What to do - Exactly and only the lines below from the one containing "- **Criar schema no Banco de Dados**" down to the one containing "- 💞️ I’m looking" are wanted, both included; please exclude every picture.

[Records excerpted from a collection]
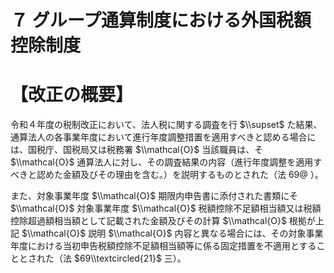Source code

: # ７ グループ通算制度における外国税額控除制度

# 【改正の概要】

令和４年度の税制改正において、法人税に関する調査を行 $\\supset$ た結果、通算法人の各事業年度において進行年度調整措置を適用すべきと認める場合には、国税庁、国税局又は税務署 $\\mathcal{O}$ 当該職員は、そ $\\mathcal{O}$ 通算法人に対し、その調査結果の内容（進行年度調整を適用すべきと認めた金額及びその理由を含む。）を説明するものとされた（法 $69@$ ）。

また、対象事業年度 $\\mathcal{O}$ 期限内申告書に添付された書類にそ $\\mathcal{O}$ 対象事業年度 $\\mathcal{O}$ 税額控除不足額相当額又は税額控除超過額相当額として記載された金額及びその計算 $\\mathcal{O}$ 根拠が上記 $\\mathcal{O}$ 説明 $\\mathcal{O}$ 内容と異なる場合には、その対象事業年度における当初申告税額控除不足額相当額等に係る固定措置を不適用とすることとされた（法 $69\\textcircled{21}$ 三）。
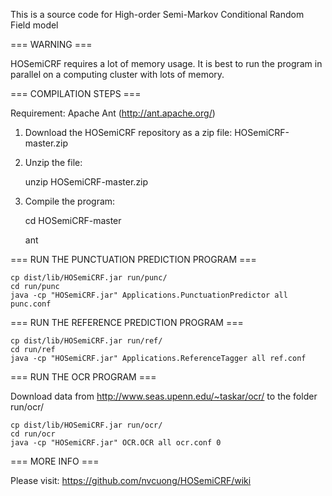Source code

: This is a source code for High-order Semi-Markov Conditional Random Field model

=== WARNING ===

HOSemiCRF requires a lot of memory usage. It is best to run the program 
in parallel on a computing cluster with lots of memory.

=== COMPILATION STEPS ===

Requirement: Apache Ant (http://ant.apache.org/)

1. Download the HOSemiCRF repository as a zip file: HOSemiCRF-master.zip
2. Unzip the file:

    unzip HOSemiCRF-master.zip

3. Compile the program:

    cd HOSemiCRF-master
    
    ant

=== RUN THE PUNCTUATION PREDICTION PROGRAM ===

    cp dist/lib/HOSemiCRF.jar run/punc/
    cd run/punc
    java -cp "HOSemiCRF.jar" Applications.PunctuationPredictor all punc.conf
    
=== RUN THE REFERENCE PREDICTION PROGRAM ===
    
    cp dist/lib/HOSemiCRF.jar run/ref/
    cd run/ref
    java -cp "HOSemiCRF.jar" Applications.ReferenceTagger all ref.conf
    
=== RUN THE OCR PROGRAM ===

Download data from http://www.seas.upenn.edu/~taskar/ocr/ to the folder run/ocr/
    
    cp dist/lib/HOSemiCRF.jar run/ocr/
    cd run/ocr
    java -cp "HOSemiCRF.jar" OCR.OCR all ocr.conf 0
    
=== MORE INFO ===

Please visit: https://github.com/nvcuong/HOSemiCRF/wiki
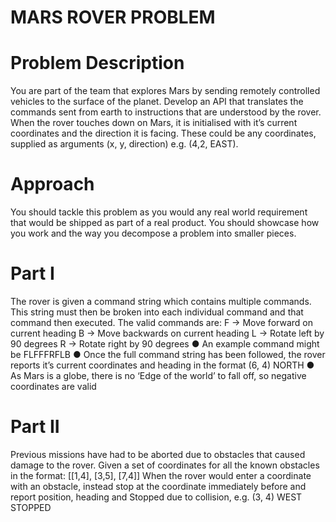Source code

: # MARS ROVER PROBLEM
# Problem Description
You are part of the team that explores Mars by sending remotely controlled vehicles to the surface of the planet. Develop an API that translates 
the commands sent from earth to instructions that are understood by the rover. When the rover touches down on Mars, it is initialised with it’s 
current coordinates and the direction it is facing. These could be any coordinates, supplied as arguments (x, y, direction) e.g. (4,2, EAST).

# Approach
You should tackle this problem as you would any real world requirement that would be shipped as part of a real product. You should showcase how you
work and the way you decompose a problem into smaller pieces.

# Part I
The rover is given a command string which contains multiple commands. This string must then be broken into each individual command and that command then executed.
The valid commands are: F -> Move forward on current heading B -> Move backwards on current heading L -> Rotate left by 90 degrees R -> Rotate right by 90 degrees 
● An example command might be FLFFFRFLB 
● Once the full command string has been followed, the rover reports it’s current coordinates and heading in the format (6, 4) NORTH 
● As Mars is a globe, there is no ‘Edge of the world’ to fall off, so negative coordinates are valid

# Part II
Previous missions have had to be aborted due to obstacles that caused damage to the rover.
Given a set of coordinates for all the known obstacles in the format: [[1,4], [3,5], [7,4]] When the rover would enter a coordinate with an obstacle, 
instead stop at the coordinate immediately before and report position, heading and Stopped due to collision, e.g. (3, 4) WEST STOPPED
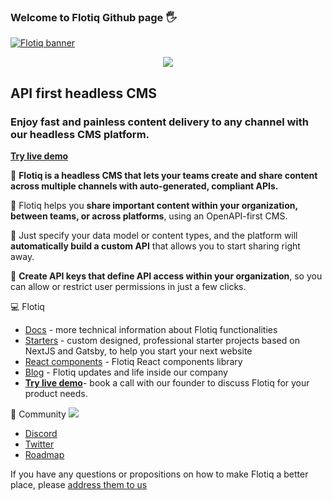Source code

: ### Welcome to Flotiq Github page :raised_hand_with_fingers_splayed:

<a href="https://flotiq.com"><img src="https://flotiq.com/static/hero_desktop-4894423ad4df154677959c0b251aabad.svg" alt="Flotiq banner" title="Flotiq"/></a>

<p align="center">
    <img src="https://skillicons.dev/icons?i=kubernetes,docker,react,nodejs,tailwind" />
</p>

## API first headless CMS 

### Enjoy fast and painless content delivery to any channel with our headless CMS platform.

**[Try live demo](https://meet.simplyscale.io/15min-flotiq-tour)**

:rocket: **Flotiq is a headless CMS that lets your teams create and share content across multiple channels with auto-generated, compliant APIs.**

:rocket: Flotiq helps you **share important content within your organization, between teams, or across platforms**, using an OpenAPI-first CMS.

:rocket: Just specify your data model or content types, and the platform will **automatically build a custom API** that allows you to start sharing right away.  

:rocket: **Create API keys that define API access within your organization**, so you can allow or restrict user permissions in just a few clicks.

:computer: Flotiq

* [Docs](https://flotiq.com/docs/) - more technical information about Flotiq functionalities
* [Starters](https://flotiq.com/starters/) - custom designed, professional starter projects based on NextJS and Gatsby, to help you start your next website
* [React components](https://flotiq.github.io/flotiq-components-react/?path=/story/flotiq-components-for-react--page)  - Flotiq React components library
* [Blog](https://flotiq.com/blog/) - Flotiq updates and life inside our company
* **[Try live demo](https://meet.simplyscale.io/15min-flotiq-tour)**- book a call with our founder to discuss Flotiq for your product needs.

:star2: Community <img src="https://skillicons.dev/icons?i=twitter,discord" />

* [Discord](https://discord.gg/V8vcfReN3w)
* [Twitter](https://twitter.com/flotiq>)
* [Roadmap](https://flotiq.productlift.dev/t/roadmap>)

If you have any questions or propositions on how to make Flotiq a better place, please [address them to us](mailto:hello@flotiq.com)
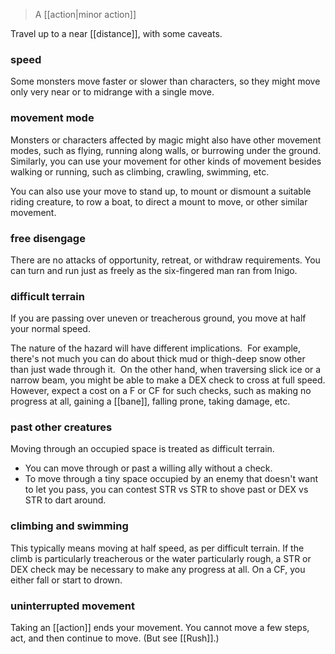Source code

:> A [[action|minor action]]

Travel up to a near [[distance]], with some caveats.

### speed

Some monsters move faster or slower than characters, so they might move only very near or to midrange with a single move.

### movement mode

Monsters or characters affected by magic might also have other movement modes, such as flying, running along walls, or burrowing under the ground.  Similarly, you can use your movement for other kinds of movement besides walking or running, such as climbing, crawling, swimming, etc. 

You can also use your move to stand up, to mount or dismount a suitable riding creature, to row a boat, to direct a mount to move, or other similar movement.

### free disengage

There are no attacks of opportunity, retreat, or withdraw requirements. You can turn and run just as freely as the six-fingered man ran from Inigo.

### difficult terrain

If you are passing over uneven or treacherous ground, you move at half your normal speed. 

The nature of the hazard will have different implications.  For example, there's not much you can do about thick mud or thigh-deep snow other than just wade through it.  On the other hand, when traversing slick ice or a narrow beam, you might be able to make a DEX check to cross at full speed. However, expect a cost on a F or CF for such checks, such as making no progress at all, gaining a [[bane]], falling prone, taking damage, etc.

### past other creatures

Moving through an occupied space is treated as difficult terrain.

* You can move through or past a willing ally without a check. 
* To move through a tiny space occupied by an enemy that doesn't want to let you pass, you can contest STR vs STR to shove past or DEX vs STR to dart around.

### climbing and swimming

This typically means moving at half speed, as per difficult terrain. If the climb is particularly treacherous or the water particularly rough, a STR or DEX check may be necessary to make any progress at all. On a CF, you either fall or start to drown.

### uninterrupted movement

Taking an [[action]] ends your movement. You cannot move a few steps, act, and then continue to move.  (But see [[Rush]].)

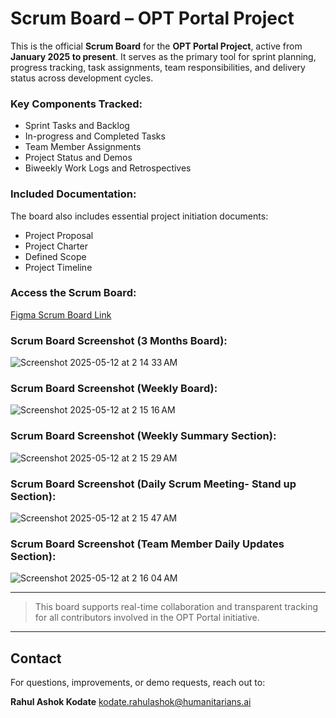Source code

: # Scrum Board – OPT Portal Project

This is the official **Scrum Board** for the **OPT Portal Project**, active from **January 2025 to present**. It serves as the primary tool for sprint planning, progress tracking, task assignments, team responsibilities, and delivery status across development cycles.

### Key Components Tracked:
- Sprint Tasks and Backlog
- In-progress and Completed Tasks
- Team Member Assignments
- Project Status and Demos
- Biweekly Work Logs and Retrospectives

### Included Documentation:
The board also includes essential project initiation documents:
- Project Proposal
- Project Charter
- Defined Scope
- Project Timeline

### Access the Scrum Board:
[Figma Scrum Board Link](https://www.figma.com/board/mxMNKcci5hSlNWAdd406BF/OPT-Portal-and-Kanban-Board-Project?node-id=0-1&p=f&t=bwBJbO2SBQwCcgEK-0)

### Scrum Board Screenshot (3 Months Board):
![Screenshot 2025-05-12 at 2 14 33 AM](https://github.com/user-attachments/assets/53adb621-3294-4c0f-8762-6999ee6d16b6)

### Scrum Board Screenshot (Weekly Board):
![Screenshot 2025-05-12 at 2 15 16 AM](https://github.com/user-attachments/assets/ea191d04-8ab0-4bef-a880-83dad507ae69)

### Scrum Board Screenshot (Weekly Summary Section):
![Screenshot 2025-05-12 at 2 15 29 AM](https://github.com/user-attachments/assets/ad64971f-0bd0-47d5-af98-02e8ec0754d0)

### Scrum Board Screenshot (Daily Scrum Meeting- Stand up Section):
![Screenshot 2025-05-12 at 2 15 47 AM](https://github.com/user-attachments/assets/dc213527-4137-4af9-878c-bb63d4accf30)

### Scrum Board Screenshot (Team Member Daily Updates Section):
![Screenshot 2025-05-12 at 2 16 04 AM](https://github.com/user-attachments/assets/b0ec5eeb-ddb5-4869-9c06-c0c5faaa8f0e)

---

> This board supports real-time collaboration and transparent tracking for all contributors involved in the OPT Portal initiative.

---
## Contact

For questions, improvements, or demo requests, reach out to:

**Rahul Ashok Kodate**
[kodate.rahulashok@humanitarians.ai](mailto:kodate.rahulashok@humanitarians.ai)

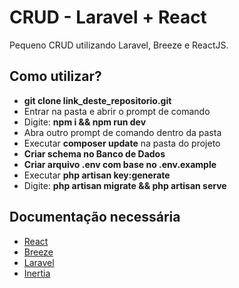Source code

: 
# CRUD - Laravel + React

Pequeno CRUD utilizando Laravel, Breeze e ReactJS.

## Como utilizar?

- **git clone link_deste_repositorio.git**
- Entrar na pasta e abrir o prompt de comando
- Digite: **npm i && npm run dev**
- Abra outro prompt de comando dentro da pasta 
- Executar **composer update** na pasta do projeto
- **Criar schema no Banco de Dados**
- **Criar arquivo .env com base no .env.example**
- Executar **php artisan key:generate**
- Digite: **php artisan migrate && php artisan serve**

## Documentação necessária 
- [React](https://beta.reactjs.org/learn)
- [Breeze](https://laravel.com/docs/9.x/starter-kits#laravel-breeze)
- [Laravel](https://laravel.com/docs/9.x/installation)
- [Inertia](https://inertiajs.com/)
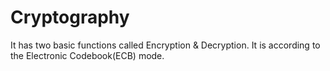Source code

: # Cryptography
It has two basic functions called Encryption &amp; Decryption. It is according to the Electronic Codebook(ECB) mode.
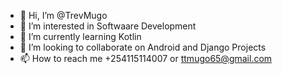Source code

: - 👋 Hi, I’m @TrevMugo
- 👀 I’m interested in Softwaare Development 
- 🌱 I’m currently learning Kotlin
- 💞️ I’m looking to collaborate on Android and Django Projects
- 📫 How to reach me +254115114007 or ttmugo65@gmail.com

<!---
TrevMugo/TrevMugo is a ✨ special ✨ repository because its `README.md` (this file) appears on your GitHub profile.
You can click the Preview link to take a look at your changes.
--->
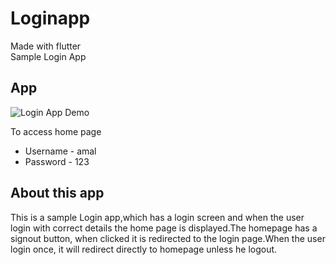 # Loginapp

Made with flutter   
Sample Login App

## App 

![Login App Demo](https://user-images.githubusercontent.com/53758323/212460442-e69c62c1-2059-4907-97b1-7d5e534b6cd0.png)

To access home page 

- Username - amal
- Password - 123

## About this app 

This is a sample Login app,which has a login screen and when the user login with correct details the home page is displayed.The homepage has a signout button, when clicked it is redirected to the login page.When the user  login  once, it will redirect directly to homepage unless he logout.

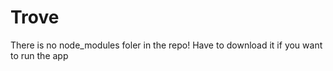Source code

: # Trove
There is no node_modules foler in the repo! Have to download it if you want to run the app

Problem solution -
- **Criar schema no Banco de Dados**
- **Criar arquivo .env com base no .env.example**
- Executar **php artisan key:generate**
- Digite: **php artisan migrate && php artisan serve**

## Documentação necessária 
- [React](https://beta.reactjs.org/learn)
- [Breeze](https://laravel.com/docs/9.x/starter-kits#laravel-breeze)
- [Laravel](https://laravel.com/docs/9.x/installation)
- [Inertia](https://inertiajs.com/)
Source code

: # Cryptography
It has two basic functions called Encryption &amp; Decryption. It is according to the Electronic Codebook(ECB) mode.
Source code

: - 👋 Hi, I’m @TrevMugo
- 👀 I’m interested in Softwaare Development 
- 🌱 I’m currently learning Kotlin
- 💞️ I’m looking to collaborate on Android and Django Projects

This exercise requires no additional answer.